[Source texts of formatted documents]
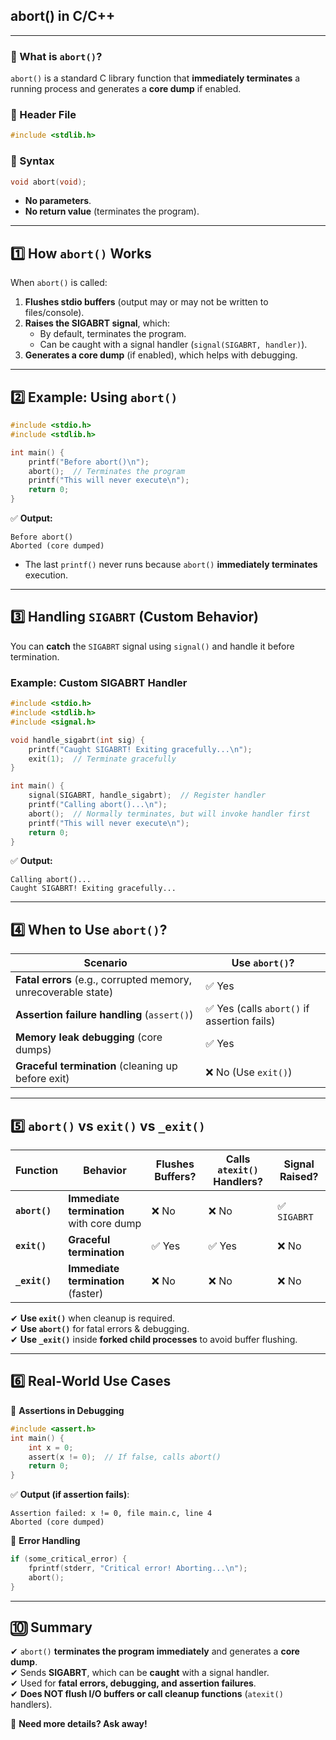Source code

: ## **abort() in C/C++**
---
### **🔹 What is `abort()`?**
`abort()` is a standard C library function that **immediately terminates** a running process and generates a **core dump** if enabled.

### **🔹 Header File**
```c
#include <stdlib.h>
```

### **🔹 Syntax**
```c
void abort(void);
```
- **No parameters**.
- **No return value** (terminates the program).

---

## **1️⃣ How `abort()` Works**
When `abort()` is called:
1. **Flushes stdio buffers** (output may or may not be written to files/console).
2. **Raises the SIGABRT signal**, which:
   - By default, terminates the program.
   - Can be caught with a signal handler (`signal(SIGABRT, handler)`).
3. **Generates a core dump** (if enabled), which helps with debugging.

---

## **2️⃣ Example: Using `abort()`**
```c
#include <stdio.h>
#include <stdlib.h>

int main() {
    printf("Before abort()\n");
    abort();  // Terminates the program
    printf("This will never execute\n");
    return 0;
}
```
✅ **Output:**
```
Before abort()
Aborted (core dumped)
```
- The last `printf()` never runs because `abort()` **immediately terminates** execution.

---

## **3️⃣ Handling `SIGABRT` (Custom Behavior)**
You can **catch** the `SIGABRT` signal using `signal()` and handle it before termination.

### **Example: Custom SIGABRT Handler**
```c
#include <stdio.h>
#include <stdlib.h>
#include <signal.h>

void handle_sigabrt(int sig) {
    printf("Caught SIGABRT! Exiting gracefully...\n");
    exit(1);  // Terminate gracefully
}

int main() {
    signal(SIGABRT, handle_sigabrt);  // Register handler
    printf("Calling abort()...\n");
    abort();  // Normally terminates, but will invoke handler first
    printf("This will never execute\n");
    return 0;
}
```
✅ **Output:**
```
Calling abort()...
Caught SIGABRT! Exiting gracefully...
```

---

## **4️⃣ When to Use `abort()`?**
| Scenario | Use `abort()`? |
|----------|--------------|
| **Fatal errors** (e.g., corrupted memory, unrecoverable state) | ✅ Yes |
| **Assertion failure handling** (`assert()`) | ✅ Yes (calls `abort()` if assertion fails) |
| **Memory leak debugging** (core dumps) | ✅ Yes |
| **Graceful termination** (cleaning up before exit) | ❌ No (Use `exit()`) |

---

## **5️⃣ `abort()` vs `exit()` vs `_exit()`**
| Function | Behavior | Flushes Buffers? | Calls `atexit()` Handlers? | Signal Raised? |
|----------|----------|----------------|--------------------|--------------|
| **`abort()`** | **Immediate termination** with core dump | ❌ No | ❌ No | ✅ `SIGABRT` |
| **`exit()`** | **Graceful termination** | ✅ Yes | ✅ Yes | ❌ No |
| **`_exit()`** | **Immediate termination** (faster) | ❌ No | ❌ No | ❌ No |

✔ **Use `exit()`** when cleanup is required.  
✔ **Use `abort()`** for fatal errors & debugging.  
✔ **Use `_exit()`** inside **forked child processes** to avoid buffer flushing.

---

## **6️⃣ Real-World Use Cases**
🔹 **Assertions in Debugging**
```c
#include <assert.h>
int main() {
    int x = 0;
    assert(x != 0);  // If false, calls abort()
    return 0;
}
```
✅ **Output (if assertion fails)**:
```
Assertion failed: x != 0, file main.c, line 4
Aborted (core dumped)
```

🔹 **Error Handling**
```c
if (some_critical_error) {
    fprintf(stderr, "Critical error! Aborting...\n");
    abort();
}
```

---

## **🔟 Summary**
✔ `abort()` **terminates the program immediately** and generates a **core dump**.  
✔ Sends **SIGABRT**, which can be **caught** with a signal handler.  
✔ Used for **fatal errors, debugging, and assertion failures**.  
✔ **Does NOT flush I/O buffers or call cleanup functions** (`atexit()` handlers).  

🚀 **Need more details? Ask away!**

Problem statement: Up to and including the line that contains "2. **Raises the", print the records above exactly from their first line, without any pictures.

Exercise result:
Source code

: ## **abort() in C/C++**
---
### **🔹 What is `abort()`?**
`abort()` is a standard C library function that **immediately terminates** a running process and generates a **core dump** if enabled.

### **🔹 Header File**
```c
#include <stdlib.h>
```

### **🔹 Syntax**
```c
void abort(void);
```
- **No parameters**.
- **No return value** (terminates the program).

---

## **1️⃣ How `abort()` Works**
When `abort()` is called:
1. **Flushes stdio buffers** (output may or may not be written to files/console).
2. **Raises the SIGABRT signal**, which:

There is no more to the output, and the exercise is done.